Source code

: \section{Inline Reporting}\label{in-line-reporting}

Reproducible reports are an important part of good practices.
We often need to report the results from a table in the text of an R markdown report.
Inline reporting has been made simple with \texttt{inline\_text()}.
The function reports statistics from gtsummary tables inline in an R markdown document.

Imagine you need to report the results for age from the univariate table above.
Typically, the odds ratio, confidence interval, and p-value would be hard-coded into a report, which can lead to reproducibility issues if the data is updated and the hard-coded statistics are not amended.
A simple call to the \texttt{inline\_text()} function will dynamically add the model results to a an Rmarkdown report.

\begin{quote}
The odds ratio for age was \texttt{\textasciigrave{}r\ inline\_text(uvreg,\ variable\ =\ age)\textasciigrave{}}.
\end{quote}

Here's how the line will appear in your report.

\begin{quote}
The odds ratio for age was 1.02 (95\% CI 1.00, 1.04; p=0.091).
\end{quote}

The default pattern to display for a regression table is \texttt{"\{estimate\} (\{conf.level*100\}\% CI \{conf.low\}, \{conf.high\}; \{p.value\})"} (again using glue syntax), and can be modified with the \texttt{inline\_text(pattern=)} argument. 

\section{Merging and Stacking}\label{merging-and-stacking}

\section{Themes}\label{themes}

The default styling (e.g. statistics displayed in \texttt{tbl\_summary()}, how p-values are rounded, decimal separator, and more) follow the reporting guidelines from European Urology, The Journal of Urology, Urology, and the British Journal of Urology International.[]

> _EXERCISE AIM_: Give back each line of the material above exactly as it appears.

> _EXPECTED OUTPUT_:
Source code

: \section{Inline Reporting}\label{in-line-reporting}

Reproducible reports are an important part of good practices.
We often need to report the results from a table in the text of an R markdown report.
Inline reporting has been made simple with \texttt{inline\_text()}.
The function reports statistics from gtsummary tables inline in an R markdown document.

Imagine you need to report the results for age from the univariate table above.
Typically, the odds ratio, confidence interval, and p-value would be hard-coded into a report, which can lead to reproducibility issues if the data is updated and the hard-coded statistics are not amended.
A simple call to the \texttt{inline\_text()} function will dynamically add the model results to a an Rmarkdown report.

\begin{quote}
The odds ratio for age was \texttt{\textasciigrave{}r\ inline\_text(uvreg,\ variable\ =\ age)\textasciigrave{}}.
\end{quote}

Here's how the line will appear in your report.

\begin{quote}
The odds ratio for age was 1.02 (95\% CI 1.00, 1.04; p=0.091).
\end{quote}

The default pattern to display for a regression table is \texttt{"\{estimate\} (\{conf.level*100\}\% CI \{conf.low\}, \{conf.high\}; \{p.value\})"} (again using glue syntax), and can be modified with the \texttt{inline\_text(pattern=)} argument. 

\section{Merging and Stacking}\label{merging-and-stacking}

\section{Themes}\label{themes}

The default styling (e.g. statistics displayed in \texttt{tbl\_summary()}, how p-values are rounded, decimal separator, and more) follow the reporting guidelines from European Urology, The Journal of Urology, Urology, and the British Journal of Urology International.[]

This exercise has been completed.